▶ **Records contained in a dataset**:
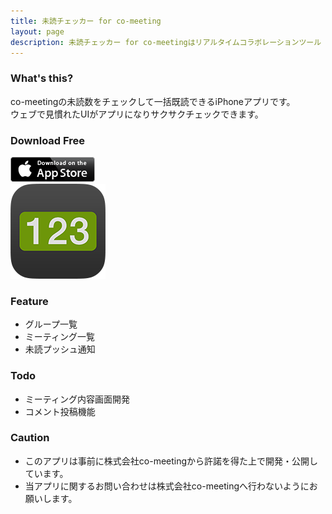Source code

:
 ```yaml
---
title: 未読チェッカー for co-meeting
layout: page
description: 未読チェッカー for co-meetingはリアルタイムコラボレーションツール「co-meeting」のiPhoneアプリです。
---
```


### What's this?
co-meetingの未読数をチェックして一括既読できるiPhoneアプリです。  
ウェブで見慣れたUIがアプリになりサクサクチェックできます。

### Download Free

[![Logo](/assets/images/Download_on_the_App_Store_Badge_US-UK_135x40.png)](https://itunes.apple.com/us/app/123-for-co-meeting/id871137673?l=ja&ls=1&mt=8)  
![Logo](/assets/images/comeeting123-logo.png)

### Feature

* グループ一覧
* ミーティング一覧
* 未読プッシュ通知

### Todo

* ミーティング内容画面開発
* コメント投稿機能

### Caution
* このアプリは事前に株式会社co-meetingから許諾を得た上で開発・公開しています。
* 当アプリに関するお問い合わせは株式会社co-meetingへ行わないようにお願いします。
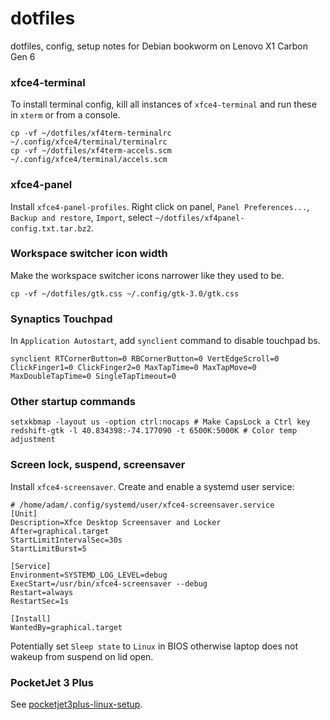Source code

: # dotfiles

dotfiles, config, setup notes for Debian bookworm on Lenovo X1 Carbon Gen 6

### xfce4-terminal

To install terminal config, kill all instances of `xfce4-terminal` and run these
in `xterm` or from a console.

    cp -vf ~/dotfiles/xf4term-terminalrc ~/.config/xfce4/terminal/terminalrc
    cp -vf ~/dotfiles/xf4term-accels.scm ~/.config/xfce4/terminal/accels.scm

### xfce4-panel

Install `xfce4-panel-profiles`. Right click on panel, `Panel Preferences...`,
`Backup and restore`, `Import`, select `~/dotfiles/xf4panel-config.txt.tar.bz2`.

### Workspace switcher icon width

Make the workspace switcher icons narrower like they used to be.

    cp -vf ~/dotfiles/gtk.css ~/.config/gtk-3.0/gtk.css

### Synaptics Touchpad

In `Application Autostart`, add `synclient` command to disable touchpad bs.

    synclient RTCornerButton=0 RBCornerButton=0 VertEdgeScroll=0 ClickFinger1=0 ClickFinger2=0 MaxTapTime=0 MaxTapMove=0 MaxDoubleTapTime=0 SingleTapTimeout=0

### Other startup commands

    setxkbmap -layout us -option ctrl:nocaps # Make CapsLock a Ctrl key
    redshift-gtk -l 40.834398:-74.177090 -t 6500K:5000K # Color temp adjustment

### Screen lock, suspend, screensaver

Install `xfce4-screensaver`. Create and enable a systemd user service:

```
# /home/adam/.config/systemd/user/xfce4-screensaver.service
[Unit]
Description=Xfce Desktop Screensaver and Locker
After=graphical.target
StartLimitIntervalSec=30s
StartLimitBurst=5

[Service]
Environment=SYSTEMD_LOG_LEVEL=debug
ExecStart=/usr/bin/xfce4-screensaver --debug
Restart=always
RestartSec=1s

[Install]
WantedBy=graphical.target
```

Potentially set `Sleep state` to `Linux` in BIOS otherwise laptop does not
wakeup from suspend on lid open.

### PocketJet 3 Plus

See [pocketjet3plus-linux-setup][1].

[1]: https://github.com/adsr/pocketjet3plus-linux-setup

▶ **Task instructions**: The expected result is an exact transcription of the lines from the one containing "wakeup from suspend on lid open." through the end of the records above; please include both ends.

▶ **Written response**:
wakeup from suspend on lid open.

### PocketJet 3 Plus

See [pocketjet3plus-linux-setup][1].

[1]: https://github.com/adsr/pocketjet3plus-linux-setup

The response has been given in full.